The Adani Group has readied investment of Rs57,575 crore to build a 4 million tonne alumina refinery and also a 30 million tonne iron ore project along with commitment to use as much green energy as possible. Anil Agarwal shepherded Vedanta Group, which already has a massive presence in the aluminium chain in Odisha is once again investing Rs25,000 crore for capacity expansion in white metal and ferrochrome. Besides minerals-based industries, the chief minister wants Odisha to become a major destination for small and medium enterprises adding value to locally produced aluminium and steel. National Aluminium Company is soon to commission an aluminium park at Angul where the units will have the benefit of supply of molten metal from the next door NALCO smelter. Like that a park for plastic products will be built. Leave aside industries, the capital city Bhubaneswar, expanding in all directions, is fast emerging as an important hub for education and health, in a way taking the wind out of Kolkata’s sails.

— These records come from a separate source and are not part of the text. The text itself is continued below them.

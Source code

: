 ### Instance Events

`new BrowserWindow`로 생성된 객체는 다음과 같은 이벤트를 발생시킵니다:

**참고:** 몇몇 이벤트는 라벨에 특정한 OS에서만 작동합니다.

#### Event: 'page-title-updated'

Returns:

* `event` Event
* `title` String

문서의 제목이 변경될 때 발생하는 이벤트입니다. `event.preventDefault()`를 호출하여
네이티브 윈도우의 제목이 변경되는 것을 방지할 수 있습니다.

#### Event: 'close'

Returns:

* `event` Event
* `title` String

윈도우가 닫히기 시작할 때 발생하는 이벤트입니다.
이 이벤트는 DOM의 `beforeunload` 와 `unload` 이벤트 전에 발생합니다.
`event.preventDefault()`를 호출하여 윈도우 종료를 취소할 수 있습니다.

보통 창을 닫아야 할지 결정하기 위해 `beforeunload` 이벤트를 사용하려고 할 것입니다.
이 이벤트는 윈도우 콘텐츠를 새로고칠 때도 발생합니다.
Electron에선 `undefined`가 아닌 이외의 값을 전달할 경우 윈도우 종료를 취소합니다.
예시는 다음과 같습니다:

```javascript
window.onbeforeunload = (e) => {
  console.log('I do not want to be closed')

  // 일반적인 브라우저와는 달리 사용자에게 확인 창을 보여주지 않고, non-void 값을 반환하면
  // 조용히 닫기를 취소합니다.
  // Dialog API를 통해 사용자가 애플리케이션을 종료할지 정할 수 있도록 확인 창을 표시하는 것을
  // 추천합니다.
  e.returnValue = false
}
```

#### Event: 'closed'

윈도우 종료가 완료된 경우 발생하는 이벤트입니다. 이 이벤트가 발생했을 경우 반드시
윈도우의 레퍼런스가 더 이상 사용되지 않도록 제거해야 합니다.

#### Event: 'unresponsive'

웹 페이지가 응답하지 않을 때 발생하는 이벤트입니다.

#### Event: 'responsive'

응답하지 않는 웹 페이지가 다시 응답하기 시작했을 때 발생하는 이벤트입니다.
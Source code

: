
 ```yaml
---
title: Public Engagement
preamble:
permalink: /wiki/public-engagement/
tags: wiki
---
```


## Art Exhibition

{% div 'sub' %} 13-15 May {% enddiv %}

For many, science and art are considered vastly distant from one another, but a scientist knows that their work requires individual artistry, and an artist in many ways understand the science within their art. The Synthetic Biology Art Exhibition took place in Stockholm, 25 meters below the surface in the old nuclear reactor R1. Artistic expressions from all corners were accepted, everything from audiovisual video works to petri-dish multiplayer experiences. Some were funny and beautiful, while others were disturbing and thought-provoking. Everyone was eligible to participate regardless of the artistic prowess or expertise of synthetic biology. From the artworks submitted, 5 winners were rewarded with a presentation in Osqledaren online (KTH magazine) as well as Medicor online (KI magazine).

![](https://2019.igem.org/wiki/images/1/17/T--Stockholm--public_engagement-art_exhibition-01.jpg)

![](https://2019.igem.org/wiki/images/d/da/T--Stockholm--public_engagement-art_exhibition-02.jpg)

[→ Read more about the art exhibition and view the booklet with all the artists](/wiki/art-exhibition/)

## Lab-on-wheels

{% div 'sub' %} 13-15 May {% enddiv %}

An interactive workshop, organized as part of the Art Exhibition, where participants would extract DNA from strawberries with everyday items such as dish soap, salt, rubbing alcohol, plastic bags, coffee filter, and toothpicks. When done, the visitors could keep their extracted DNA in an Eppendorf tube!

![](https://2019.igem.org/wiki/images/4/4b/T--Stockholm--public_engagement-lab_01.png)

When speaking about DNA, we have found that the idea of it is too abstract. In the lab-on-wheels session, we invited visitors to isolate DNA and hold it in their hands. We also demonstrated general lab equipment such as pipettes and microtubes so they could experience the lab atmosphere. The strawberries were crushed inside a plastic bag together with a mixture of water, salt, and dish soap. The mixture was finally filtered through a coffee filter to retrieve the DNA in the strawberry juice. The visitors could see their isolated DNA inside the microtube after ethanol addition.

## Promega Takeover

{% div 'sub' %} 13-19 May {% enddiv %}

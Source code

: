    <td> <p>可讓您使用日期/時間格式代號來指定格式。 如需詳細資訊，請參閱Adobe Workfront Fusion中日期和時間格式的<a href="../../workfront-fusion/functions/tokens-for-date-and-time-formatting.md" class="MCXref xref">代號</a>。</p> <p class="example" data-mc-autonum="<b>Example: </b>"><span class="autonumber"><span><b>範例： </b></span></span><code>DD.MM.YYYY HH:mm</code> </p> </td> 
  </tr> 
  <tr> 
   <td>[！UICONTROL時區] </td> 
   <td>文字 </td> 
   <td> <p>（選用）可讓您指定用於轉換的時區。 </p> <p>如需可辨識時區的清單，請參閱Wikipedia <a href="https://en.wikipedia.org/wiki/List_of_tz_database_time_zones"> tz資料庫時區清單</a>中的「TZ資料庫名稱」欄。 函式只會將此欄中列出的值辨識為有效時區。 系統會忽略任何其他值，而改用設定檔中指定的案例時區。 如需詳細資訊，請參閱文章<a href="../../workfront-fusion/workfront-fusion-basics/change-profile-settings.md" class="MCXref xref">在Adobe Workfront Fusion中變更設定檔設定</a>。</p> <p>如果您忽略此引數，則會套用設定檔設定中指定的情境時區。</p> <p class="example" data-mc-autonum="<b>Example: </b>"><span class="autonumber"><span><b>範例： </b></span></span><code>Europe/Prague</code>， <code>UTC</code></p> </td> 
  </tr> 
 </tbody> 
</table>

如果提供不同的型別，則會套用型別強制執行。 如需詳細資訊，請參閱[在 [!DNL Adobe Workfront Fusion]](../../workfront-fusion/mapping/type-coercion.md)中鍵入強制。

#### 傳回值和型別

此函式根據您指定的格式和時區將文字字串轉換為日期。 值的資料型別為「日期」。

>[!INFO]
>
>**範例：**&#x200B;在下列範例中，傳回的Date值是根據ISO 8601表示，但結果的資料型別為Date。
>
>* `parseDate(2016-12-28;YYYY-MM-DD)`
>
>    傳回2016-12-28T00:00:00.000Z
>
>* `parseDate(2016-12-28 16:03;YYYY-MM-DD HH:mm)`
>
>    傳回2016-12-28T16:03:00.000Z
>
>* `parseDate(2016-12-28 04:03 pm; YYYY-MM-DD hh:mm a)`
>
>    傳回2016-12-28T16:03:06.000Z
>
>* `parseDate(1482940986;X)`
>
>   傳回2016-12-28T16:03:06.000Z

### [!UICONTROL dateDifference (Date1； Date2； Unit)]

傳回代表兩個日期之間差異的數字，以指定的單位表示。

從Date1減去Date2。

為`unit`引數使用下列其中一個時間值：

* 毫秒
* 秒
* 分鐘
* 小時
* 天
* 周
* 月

As most of the promised mega, medium and small projects are being implemented, the state though now self-reliant in electricity will have to create new power generation capacity. Being richly endowed in thermal coal, the natural tendency will be to build coal-fired electricity capacity. Mercifully, Patnaik has set his priorities right in inviting investors to derive energy from green sources such as solar, wind and mini and micro hydel units. The sun shines bright on Odisha for most of the year and it is also blessed with a long coastline. Therefore, building solar and wind energy is not a big challenge for the state. The installed power capacity in Odisha in 2021 March end was 8,594 MW out of 382 gigawatts for the country. People caring for the environment will expect Naveen Patnaik to secure sufficient private investment in all forms of green energy so that pollution caused by burning of coal is capped at a certain level.